While many countries have stepped up tax collection, gains of 2.6 percentage points of GDP have only offset about two-thirds of the losses, leaving a widening gap in public finances.
The data show that falling proceeds from non-tax revenues tied to extractive industries, such as oil, gas, and mining, have been the single largest driver of the decline across both low-income countries and emerging markets. These revenues typically include royalties, profit-sharing arrangements, and dividends from state-owned enterprises.
At the same time, a steady drop in foreign aid grants for general spending has compounded the pressure, further tightening fiscal space for governments already grappling with rising development needs.

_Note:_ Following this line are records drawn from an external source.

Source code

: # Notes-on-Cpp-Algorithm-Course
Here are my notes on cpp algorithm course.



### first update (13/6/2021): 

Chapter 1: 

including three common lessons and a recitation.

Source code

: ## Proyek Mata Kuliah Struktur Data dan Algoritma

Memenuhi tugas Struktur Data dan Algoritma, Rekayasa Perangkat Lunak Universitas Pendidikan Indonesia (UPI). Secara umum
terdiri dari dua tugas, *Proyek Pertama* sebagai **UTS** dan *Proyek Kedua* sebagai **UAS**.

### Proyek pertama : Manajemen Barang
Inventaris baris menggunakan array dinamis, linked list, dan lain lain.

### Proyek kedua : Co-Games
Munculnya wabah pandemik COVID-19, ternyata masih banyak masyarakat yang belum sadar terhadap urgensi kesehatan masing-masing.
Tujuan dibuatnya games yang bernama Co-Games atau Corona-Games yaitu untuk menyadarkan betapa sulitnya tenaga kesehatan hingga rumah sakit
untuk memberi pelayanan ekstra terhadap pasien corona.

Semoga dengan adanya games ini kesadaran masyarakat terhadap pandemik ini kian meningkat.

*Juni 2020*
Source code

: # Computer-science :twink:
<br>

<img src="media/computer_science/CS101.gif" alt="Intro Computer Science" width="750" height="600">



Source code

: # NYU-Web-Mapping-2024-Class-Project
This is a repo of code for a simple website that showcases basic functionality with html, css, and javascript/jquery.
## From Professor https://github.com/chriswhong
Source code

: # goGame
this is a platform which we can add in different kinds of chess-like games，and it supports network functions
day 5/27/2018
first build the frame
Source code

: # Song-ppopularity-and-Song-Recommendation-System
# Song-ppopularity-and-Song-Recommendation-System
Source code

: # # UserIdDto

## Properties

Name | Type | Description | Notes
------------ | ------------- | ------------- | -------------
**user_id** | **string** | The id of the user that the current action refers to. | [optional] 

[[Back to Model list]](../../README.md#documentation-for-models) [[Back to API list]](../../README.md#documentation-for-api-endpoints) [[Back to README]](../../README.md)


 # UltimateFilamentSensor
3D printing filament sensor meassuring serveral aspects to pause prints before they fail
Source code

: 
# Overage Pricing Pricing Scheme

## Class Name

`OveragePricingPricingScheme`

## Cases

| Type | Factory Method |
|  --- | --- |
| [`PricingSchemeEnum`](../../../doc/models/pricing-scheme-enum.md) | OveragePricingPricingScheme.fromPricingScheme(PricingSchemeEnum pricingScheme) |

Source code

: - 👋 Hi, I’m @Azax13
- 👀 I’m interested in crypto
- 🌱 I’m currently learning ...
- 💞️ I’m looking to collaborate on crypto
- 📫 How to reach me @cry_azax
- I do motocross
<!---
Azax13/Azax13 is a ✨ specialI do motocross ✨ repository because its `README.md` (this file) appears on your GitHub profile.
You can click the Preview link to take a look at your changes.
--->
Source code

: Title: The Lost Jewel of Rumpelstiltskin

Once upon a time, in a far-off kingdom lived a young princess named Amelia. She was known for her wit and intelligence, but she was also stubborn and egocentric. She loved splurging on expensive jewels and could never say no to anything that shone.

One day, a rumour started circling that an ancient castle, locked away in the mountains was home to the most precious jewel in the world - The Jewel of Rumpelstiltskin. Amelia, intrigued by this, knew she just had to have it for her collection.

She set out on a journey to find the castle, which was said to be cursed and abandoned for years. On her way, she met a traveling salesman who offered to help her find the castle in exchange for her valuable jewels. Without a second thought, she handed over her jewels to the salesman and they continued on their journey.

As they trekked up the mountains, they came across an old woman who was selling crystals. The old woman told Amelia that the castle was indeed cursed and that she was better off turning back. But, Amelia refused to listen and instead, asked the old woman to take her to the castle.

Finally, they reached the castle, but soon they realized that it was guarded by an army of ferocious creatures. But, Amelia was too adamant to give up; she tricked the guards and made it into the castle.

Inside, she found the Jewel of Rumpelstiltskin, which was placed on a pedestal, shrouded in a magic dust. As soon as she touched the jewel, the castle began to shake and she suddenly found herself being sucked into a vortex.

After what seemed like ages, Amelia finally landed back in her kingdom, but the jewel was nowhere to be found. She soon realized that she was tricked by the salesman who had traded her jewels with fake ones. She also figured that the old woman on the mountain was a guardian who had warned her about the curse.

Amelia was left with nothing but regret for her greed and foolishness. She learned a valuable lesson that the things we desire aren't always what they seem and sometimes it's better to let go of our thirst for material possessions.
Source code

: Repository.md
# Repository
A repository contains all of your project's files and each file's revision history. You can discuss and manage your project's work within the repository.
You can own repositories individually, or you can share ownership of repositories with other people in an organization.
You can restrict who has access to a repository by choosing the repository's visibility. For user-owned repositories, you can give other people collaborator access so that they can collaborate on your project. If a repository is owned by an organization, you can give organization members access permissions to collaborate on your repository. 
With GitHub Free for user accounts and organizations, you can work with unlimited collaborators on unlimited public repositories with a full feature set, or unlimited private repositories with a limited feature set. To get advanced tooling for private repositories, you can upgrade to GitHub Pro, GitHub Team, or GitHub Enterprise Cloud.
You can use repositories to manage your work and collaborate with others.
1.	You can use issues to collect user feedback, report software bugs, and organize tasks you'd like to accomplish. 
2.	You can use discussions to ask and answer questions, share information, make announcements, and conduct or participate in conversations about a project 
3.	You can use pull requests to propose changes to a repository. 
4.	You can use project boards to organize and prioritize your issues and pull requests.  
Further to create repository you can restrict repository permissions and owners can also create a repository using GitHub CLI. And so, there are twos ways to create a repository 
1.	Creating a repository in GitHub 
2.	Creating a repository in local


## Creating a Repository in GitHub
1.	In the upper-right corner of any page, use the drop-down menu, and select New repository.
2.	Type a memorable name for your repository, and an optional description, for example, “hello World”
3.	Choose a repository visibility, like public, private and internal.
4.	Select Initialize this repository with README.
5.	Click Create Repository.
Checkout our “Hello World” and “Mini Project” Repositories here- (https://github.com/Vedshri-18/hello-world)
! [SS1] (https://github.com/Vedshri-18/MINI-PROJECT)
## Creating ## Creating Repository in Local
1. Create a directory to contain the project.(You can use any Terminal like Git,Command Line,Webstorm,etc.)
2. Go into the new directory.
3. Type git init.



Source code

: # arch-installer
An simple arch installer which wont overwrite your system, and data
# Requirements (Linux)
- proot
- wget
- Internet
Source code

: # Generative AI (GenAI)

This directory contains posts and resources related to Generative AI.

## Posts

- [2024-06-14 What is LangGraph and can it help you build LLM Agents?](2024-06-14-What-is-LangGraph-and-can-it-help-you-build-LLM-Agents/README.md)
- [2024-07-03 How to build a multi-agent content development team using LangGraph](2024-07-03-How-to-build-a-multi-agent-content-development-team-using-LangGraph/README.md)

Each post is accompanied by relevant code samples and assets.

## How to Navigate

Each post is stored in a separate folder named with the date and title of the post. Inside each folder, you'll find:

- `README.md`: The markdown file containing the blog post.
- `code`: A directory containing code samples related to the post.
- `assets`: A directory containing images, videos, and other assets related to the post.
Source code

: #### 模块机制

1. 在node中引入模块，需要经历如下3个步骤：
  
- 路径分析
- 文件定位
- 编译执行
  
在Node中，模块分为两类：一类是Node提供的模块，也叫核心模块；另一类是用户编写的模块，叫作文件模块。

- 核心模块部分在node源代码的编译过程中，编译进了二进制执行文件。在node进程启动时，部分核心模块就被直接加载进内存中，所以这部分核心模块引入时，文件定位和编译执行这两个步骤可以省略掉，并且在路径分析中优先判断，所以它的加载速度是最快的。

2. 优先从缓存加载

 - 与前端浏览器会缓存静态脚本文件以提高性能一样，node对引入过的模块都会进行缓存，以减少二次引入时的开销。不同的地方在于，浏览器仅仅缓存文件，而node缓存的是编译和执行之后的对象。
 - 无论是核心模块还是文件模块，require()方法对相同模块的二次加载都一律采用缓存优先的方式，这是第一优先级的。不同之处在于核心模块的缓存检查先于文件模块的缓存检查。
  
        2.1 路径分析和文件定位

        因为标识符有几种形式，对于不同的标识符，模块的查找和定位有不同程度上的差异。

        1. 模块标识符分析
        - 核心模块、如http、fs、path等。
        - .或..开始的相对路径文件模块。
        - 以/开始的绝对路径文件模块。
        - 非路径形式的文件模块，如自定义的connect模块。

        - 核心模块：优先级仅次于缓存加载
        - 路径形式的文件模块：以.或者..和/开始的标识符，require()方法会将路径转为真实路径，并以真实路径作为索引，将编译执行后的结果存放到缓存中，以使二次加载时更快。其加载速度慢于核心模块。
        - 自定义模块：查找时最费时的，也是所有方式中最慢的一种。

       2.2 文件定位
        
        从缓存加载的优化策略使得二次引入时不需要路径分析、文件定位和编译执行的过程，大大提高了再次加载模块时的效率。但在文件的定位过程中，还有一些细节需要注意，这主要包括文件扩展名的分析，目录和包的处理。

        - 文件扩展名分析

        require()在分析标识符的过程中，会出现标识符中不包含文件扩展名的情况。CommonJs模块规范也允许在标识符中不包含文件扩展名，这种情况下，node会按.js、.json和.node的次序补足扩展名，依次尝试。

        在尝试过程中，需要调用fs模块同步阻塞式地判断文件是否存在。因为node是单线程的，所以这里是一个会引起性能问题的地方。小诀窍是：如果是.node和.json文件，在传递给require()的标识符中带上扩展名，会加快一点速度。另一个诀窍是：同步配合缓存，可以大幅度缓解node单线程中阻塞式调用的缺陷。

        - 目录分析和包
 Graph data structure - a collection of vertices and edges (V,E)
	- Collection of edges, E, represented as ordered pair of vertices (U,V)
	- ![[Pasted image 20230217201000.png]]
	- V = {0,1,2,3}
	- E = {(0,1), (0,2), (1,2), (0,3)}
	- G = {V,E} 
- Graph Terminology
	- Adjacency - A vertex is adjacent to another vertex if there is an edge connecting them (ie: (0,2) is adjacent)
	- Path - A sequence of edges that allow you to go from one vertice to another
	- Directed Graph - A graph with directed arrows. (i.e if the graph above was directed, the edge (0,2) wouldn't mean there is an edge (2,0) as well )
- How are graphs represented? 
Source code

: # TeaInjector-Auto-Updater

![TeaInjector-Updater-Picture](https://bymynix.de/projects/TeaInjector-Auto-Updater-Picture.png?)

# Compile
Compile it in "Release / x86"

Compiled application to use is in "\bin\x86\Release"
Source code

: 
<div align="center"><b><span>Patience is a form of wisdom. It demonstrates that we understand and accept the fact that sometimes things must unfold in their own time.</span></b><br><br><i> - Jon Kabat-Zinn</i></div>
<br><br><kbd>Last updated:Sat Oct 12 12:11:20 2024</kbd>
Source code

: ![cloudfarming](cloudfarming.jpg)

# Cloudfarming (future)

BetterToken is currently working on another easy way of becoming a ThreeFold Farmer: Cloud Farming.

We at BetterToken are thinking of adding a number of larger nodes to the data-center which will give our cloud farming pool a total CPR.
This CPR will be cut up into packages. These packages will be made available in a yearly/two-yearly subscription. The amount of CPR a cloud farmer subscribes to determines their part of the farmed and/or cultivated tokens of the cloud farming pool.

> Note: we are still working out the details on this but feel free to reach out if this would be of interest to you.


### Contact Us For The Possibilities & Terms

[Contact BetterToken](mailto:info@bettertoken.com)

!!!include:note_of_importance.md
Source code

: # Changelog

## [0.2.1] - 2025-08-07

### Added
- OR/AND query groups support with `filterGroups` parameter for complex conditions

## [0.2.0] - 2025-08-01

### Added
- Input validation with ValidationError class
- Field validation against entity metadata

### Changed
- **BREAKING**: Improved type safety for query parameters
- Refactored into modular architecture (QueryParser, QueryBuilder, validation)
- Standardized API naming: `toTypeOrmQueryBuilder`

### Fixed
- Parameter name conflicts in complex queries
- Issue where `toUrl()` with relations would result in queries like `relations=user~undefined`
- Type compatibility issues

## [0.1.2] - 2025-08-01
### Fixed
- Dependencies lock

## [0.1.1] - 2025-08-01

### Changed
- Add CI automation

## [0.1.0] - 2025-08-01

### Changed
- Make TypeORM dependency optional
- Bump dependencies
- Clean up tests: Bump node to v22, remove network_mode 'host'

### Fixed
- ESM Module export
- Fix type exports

Closing the gap, the IMF notes, will require a stronger and more reliable domestic tax base. Without significantly improving tax collection, many affected countries risk falling short of their economic development goals. “To succeed, they need sustained investment in domestic tax policy and tax administration, supported by effective institutions,” the report emphasised.
The IMF is supporting member countries through targeted capacity development programmes, offering technical assistance and training, often in collaboration with donor nations and international organisations, to strengthen tax systems and institutions.
Such efforts are aimed at reducing dependence on volatile revenue streams like commodity earnings and external aid, while boosting what is known as domestic revenue mobilisation. This, in turn, enhances fiscal resilience and supports more stable long-term growth.
The Fund also highlighted the importance of robust, high-quality data in shaping effective policy responses. Its database, covering 195 economies over several decades, provides detailed insights into both tax and non-tax revenue trends, offering policymakers and researchers a critical tool for benchmarking performance and identifying reform priorities.
As traditional revenue lifelines weaken, the IMF is emphasising that developing economies must urgently build stronger internal revenue systems or risk deeper fiscal strain in the years ahead.